--- Recorded data ---
=== Section Start ===

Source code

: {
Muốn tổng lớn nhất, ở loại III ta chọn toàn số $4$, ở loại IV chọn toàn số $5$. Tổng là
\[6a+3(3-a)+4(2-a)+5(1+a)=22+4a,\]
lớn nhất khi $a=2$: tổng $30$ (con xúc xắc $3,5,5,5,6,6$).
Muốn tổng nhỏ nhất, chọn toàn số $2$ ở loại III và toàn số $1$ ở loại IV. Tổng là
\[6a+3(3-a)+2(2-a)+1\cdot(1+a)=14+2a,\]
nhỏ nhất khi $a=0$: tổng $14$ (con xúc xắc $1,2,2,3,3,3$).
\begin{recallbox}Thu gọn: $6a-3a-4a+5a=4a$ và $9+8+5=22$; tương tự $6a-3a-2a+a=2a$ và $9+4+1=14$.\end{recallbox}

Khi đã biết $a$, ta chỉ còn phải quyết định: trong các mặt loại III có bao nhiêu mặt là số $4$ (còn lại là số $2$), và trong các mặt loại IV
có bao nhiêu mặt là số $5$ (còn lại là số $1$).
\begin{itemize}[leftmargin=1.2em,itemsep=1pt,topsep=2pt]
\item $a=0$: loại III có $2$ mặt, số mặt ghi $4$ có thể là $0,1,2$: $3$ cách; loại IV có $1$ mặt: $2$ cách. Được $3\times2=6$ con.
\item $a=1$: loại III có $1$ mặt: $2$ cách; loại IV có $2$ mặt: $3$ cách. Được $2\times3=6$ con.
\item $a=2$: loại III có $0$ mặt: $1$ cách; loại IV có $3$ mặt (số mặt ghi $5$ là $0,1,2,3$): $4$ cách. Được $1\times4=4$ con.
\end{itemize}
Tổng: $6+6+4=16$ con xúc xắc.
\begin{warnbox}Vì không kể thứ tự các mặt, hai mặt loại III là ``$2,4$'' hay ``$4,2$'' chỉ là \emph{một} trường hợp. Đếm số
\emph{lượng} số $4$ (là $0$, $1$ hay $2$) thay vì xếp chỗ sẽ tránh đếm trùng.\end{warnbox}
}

=== Section End ===

--- Assigned task ---
Give back exactly what runs from the first line of the listing above to the line that contains "gọn: $6a-3a-4a+5a=4a$ và", keeping both end lines.

--- Reply ---
Source code

: {
Muốn tổng lớn nhất, ở loại III ta chọn toàn số $4$, ở loại IV chọn toàn số $5$. Tổng là
\[6a+3(3-a)+4(2-a)+5(1+a)=22+4a,\]
lớn nhất khi $a=2$: tổng $30$ (con xúc xắc $3,5,5,5,6,6$).
Muốn tổng nhỏ nhất, chọn toàn số $2$ ở loại III và toàn số $1$ ở loại IV. Tổng là
\[6a+3(3-a)+2(2-a)+1\cdot(1+a)=14+2a,\]
nhỏ nhất khi $a=0$: tổng $14$ (con xúc xắc $1,2,2,3,3,3$).
\begin{recallbox}Thu gọn: $6a-3a-4a+5a=4a$ và $9+8+5=22$; tương tự $6a-3a-2a+a=2a$ và $9+4+1=14$.\end{recallbox}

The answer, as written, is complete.